L’atto traduttivo è dunque atto d’esperienza, pulsione naturale dell’essere umano che ha sempre vissuto a contatto con l’estraneo. Il traduttore rappresenta la sua intera comunità in rapporto con quella originaria dell’opera cui si approccia, l’altra con cui si cerca un contatto, un punto in comune. La traduzione è autonoma, sopravvive all’interno di una visione d’illuminazione e arricchimento da parte di altre pratiche e saperi.
Il linguaggio deve essere abitato, per dirla con i Romantici. Il cuore dello scambio e della traduzione linguistica sta proprio nella diversità delle lingue, segno di un’umanità sfaccettata: la pulsione del lavoro traduttivo si direziona quindi tanto verso la volontà di appropriazione dell’altro, quanto verso l’accoglienza della sua diversità.

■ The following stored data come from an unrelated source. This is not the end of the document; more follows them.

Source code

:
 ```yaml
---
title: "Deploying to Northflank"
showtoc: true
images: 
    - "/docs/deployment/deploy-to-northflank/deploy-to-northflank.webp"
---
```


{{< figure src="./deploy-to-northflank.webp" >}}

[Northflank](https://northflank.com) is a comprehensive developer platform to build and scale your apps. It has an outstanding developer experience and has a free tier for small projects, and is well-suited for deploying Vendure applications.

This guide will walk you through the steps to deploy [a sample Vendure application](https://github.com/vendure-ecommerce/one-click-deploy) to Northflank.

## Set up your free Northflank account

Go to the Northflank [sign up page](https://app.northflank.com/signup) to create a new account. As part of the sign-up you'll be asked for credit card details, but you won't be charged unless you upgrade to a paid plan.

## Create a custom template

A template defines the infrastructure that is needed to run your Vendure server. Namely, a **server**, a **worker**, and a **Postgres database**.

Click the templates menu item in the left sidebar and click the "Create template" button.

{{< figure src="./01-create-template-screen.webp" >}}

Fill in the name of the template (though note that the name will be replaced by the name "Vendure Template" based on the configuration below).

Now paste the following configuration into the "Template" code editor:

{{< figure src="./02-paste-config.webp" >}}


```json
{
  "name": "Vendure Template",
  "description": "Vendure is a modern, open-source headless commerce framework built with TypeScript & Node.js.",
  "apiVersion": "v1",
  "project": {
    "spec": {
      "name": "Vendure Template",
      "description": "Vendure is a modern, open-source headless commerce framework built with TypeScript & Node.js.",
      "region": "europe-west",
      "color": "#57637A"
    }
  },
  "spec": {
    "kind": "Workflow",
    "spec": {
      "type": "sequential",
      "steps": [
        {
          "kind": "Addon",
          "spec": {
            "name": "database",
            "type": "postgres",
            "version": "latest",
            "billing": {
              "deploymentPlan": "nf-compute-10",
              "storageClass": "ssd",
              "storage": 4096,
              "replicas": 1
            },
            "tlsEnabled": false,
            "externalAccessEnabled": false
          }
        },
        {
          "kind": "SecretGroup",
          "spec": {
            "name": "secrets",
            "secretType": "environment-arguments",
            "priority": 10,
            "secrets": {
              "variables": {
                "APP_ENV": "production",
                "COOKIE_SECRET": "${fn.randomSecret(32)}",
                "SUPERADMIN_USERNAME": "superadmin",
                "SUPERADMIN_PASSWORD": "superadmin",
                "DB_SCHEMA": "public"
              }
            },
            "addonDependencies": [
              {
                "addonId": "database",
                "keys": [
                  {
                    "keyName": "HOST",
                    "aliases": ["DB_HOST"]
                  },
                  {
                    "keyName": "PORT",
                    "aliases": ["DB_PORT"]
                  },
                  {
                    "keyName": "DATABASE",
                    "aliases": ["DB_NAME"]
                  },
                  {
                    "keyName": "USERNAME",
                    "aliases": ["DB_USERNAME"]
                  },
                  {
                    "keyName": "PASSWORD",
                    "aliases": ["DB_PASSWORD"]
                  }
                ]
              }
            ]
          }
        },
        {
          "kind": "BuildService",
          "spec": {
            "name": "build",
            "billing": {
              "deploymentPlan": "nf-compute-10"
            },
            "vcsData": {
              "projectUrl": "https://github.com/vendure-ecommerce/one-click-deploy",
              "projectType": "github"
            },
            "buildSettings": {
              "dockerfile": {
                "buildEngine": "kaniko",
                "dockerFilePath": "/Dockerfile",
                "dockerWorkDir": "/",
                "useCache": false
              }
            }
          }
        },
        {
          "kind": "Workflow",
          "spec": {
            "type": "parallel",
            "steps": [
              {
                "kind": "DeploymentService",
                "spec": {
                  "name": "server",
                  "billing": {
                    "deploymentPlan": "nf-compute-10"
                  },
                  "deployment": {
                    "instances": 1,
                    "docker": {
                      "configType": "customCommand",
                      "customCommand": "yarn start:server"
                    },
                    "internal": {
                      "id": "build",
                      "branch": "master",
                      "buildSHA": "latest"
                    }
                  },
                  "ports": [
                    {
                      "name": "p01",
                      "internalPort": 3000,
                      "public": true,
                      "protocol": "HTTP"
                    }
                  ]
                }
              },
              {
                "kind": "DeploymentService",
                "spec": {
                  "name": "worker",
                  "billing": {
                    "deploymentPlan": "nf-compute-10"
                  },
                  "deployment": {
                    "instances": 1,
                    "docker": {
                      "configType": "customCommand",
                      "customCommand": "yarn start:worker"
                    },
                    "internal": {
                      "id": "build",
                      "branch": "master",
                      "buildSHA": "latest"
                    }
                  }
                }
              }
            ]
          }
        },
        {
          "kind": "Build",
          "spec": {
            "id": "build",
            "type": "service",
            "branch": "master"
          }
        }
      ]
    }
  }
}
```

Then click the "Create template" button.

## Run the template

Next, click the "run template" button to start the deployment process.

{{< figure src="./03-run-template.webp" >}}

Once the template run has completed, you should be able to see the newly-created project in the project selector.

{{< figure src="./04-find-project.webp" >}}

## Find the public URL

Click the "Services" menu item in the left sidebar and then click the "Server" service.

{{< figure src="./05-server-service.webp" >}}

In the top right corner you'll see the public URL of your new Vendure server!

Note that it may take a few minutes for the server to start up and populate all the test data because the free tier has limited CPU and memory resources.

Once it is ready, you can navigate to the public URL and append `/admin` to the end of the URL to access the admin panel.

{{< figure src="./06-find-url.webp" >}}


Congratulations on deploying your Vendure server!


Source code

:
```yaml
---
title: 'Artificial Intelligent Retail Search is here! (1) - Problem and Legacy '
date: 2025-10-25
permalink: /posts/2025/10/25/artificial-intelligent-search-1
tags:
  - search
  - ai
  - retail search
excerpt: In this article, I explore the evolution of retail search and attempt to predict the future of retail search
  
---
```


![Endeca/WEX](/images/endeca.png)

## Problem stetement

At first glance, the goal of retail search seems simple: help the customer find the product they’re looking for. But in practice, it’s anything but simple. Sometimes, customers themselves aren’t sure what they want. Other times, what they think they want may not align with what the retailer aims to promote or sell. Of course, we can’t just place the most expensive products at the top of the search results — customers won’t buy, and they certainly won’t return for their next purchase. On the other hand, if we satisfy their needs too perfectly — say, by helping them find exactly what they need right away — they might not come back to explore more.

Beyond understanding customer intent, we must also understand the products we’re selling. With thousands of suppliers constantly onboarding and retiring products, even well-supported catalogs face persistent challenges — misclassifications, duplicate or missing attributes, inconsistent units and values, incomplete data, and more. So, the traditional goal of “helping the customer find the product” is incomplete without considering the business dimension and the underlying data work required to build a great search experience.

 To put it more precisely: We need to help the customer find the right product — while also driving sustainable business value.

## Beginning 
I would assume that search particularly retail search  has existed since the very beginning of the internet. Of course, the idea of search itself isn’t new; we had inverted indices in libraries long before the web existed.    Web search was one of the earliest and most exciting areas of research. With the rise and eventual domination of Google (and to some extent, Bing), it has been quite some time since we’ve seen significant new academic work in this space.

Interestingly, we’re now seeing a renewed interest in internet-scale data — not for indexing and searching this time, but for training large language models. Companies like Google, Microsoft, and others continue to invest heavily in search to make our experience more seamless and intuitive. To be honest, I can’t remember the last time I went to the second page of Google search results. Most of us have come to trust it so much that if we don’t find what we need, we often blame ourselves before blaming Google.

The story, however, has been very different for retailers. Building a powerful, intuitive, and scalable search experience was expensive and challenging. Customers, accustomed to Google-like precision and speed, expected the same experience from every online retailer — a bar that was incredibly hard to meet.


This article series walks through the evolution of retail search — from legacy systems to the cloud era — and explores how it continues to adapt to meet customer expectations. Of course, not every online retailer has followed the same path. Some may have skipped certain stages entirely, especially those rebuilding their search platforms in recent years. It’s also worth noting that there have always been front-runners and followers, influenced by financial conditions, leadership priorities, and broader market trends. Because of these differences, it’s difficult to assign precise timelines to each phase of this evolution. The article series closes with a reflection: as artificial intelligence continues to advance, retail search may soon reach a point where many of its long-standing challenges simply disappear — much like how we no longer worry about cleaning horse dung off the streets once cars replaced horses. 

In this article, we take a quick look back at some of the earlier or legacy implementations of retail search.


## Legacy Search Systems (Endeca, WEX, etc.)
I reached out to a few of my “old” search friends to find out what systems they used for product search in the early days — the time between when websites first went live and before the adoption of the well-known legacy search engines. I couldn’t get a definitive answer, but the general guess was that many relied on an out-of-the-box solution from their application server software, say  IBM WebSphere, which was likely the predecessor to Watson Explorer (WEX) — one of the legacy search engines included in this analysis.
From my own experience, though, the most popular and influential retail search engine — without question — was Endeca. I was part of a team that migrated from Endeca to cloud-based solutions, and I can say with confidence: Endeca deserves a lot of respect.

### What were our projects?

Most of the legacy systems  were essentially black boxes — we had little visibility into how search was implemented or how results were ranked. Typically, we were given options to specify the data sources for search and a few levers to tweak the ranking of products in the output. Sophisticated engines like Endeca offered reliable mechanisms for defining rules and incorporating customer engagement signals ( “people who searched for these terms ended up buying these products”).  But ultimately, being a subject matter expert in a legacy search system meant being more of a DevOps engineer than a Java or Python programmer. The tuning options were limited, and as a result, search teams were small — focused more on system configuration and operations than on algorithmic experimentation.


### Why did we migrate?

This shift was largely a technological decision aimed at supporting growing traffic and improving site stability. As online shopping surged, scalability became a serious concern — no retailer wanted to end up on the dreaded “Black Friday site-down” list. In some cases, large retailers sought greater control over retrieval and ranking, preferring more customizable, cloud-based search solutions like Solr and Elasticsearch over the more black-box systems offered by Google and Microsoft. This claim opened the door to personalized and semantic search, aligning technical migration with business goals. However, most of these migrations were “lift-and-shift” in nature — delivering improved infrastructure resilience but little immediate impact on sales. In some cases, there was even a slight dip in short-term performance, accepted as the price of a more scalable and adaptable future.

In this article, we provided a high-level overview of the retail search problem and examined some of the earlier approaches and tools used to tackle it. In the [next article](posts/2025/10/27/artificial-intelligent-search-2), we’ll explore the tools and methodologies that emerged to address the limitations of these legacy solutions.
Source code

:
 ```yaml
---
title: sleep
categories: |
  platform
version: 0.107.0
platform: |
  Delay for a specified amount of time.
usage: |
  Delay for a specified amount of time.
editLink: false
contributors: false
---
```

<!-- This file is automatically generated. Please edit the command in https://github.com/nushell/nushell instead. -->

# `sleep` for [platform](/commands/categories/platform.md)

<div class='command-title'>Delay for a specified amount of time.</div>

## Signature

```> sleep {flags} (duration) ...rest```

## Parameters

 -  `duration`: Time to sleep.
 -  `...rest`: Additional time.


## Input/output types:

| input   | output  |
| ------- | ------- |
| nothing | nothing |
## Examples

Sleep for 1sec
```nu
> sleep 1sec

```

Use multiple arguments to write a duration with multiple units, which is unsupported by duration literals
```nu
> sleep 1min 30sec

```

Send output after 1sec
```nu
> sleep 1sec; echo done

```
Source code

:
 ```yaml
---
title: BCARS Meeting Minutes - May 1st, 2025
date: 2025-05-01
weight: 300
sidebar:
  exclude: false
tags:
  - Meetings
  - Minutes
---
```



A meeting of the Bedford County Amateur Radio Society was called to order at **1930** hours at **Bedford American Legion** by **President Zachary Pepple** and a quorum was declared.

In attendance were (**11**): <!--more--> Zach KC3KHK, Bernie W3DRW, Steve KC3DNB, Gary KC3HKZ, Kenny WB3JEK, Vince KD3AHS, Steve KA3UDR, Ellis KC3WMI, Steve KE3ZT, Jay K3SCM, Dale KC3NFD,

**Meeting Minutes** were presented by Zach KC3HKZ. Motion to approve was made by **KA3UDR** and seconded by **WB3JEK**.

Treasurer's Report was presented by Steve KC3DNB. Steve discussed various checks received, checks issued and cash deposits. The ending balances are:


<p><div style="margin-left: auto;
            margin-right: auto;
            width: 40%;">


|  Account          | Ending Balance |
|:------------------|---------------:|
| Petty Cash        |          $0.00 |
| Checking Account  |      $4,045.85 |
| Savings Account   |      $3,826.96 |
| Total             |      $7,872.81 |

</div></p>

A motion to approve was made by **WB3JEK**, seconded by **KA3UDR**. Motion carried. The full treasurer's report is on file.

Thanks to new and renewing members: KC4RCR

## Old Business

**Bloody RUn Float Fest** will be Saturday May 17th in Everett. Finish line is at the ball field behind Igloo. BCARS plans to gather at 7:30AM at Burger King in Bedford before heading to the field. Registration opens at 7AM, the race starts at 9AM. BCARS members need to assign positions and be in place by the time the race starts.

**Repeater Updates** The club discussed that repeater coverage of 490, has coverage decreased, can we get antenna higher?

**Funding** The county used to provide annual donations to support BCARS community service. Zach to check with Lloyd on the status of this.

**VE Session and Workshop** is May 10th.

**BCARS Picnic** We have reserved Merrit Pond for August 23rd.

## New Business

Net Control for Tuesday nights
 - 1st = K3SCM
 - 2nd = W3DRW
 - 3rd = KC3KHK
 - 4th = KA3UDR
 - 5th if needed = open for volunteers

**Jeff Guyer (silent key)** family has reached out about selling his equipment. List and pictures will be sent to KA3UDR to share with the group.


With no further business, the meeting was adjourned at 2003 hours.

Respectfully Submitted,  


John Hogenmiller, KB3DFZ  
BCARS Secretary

Ricœur crea quindi una regola di giustizia con la sua teoria linguistica: sostiene infatti che tradurre significhi rendere giustizia al genio straniero, la cui lingua deve essere riconosciuta e accettata proprio in quanto differente. Essa è modo d’essere e pensiero di un popolo, e la traduzione sarà perciò tramite di svelamento della totalità di una cultura racchiusa in quella lingua.
La frammentazione dell’umanità e dei suoi svariati idiomi deve essere vista nel segno di una storia unitaria dei popoli, operando un lavoro altruistico, rispettoso, onesto ed umile.
FONTI
Berman A., La prova dell’estraneo. Cultura e tradizione nella Germania romantica, trad. it. di Giometti G., Quodlibet, Macerata 1997.
Cassin B., La nostalgia. Quando dunque si è a casa? Ulisse, Enea, Arendt, trad. it. di Peduzzi A.C., Moretti&Vitali, Bergamo 2015.
Jervolino D., Per una filosofia della traduzione, Editrice Morcelliana, Brescia 2008.
Ricœur P., Tradurre l’intraducibile. Sulla traduzione, trad. it. di Oliva M., Urbaniana University Press, Roma 2008.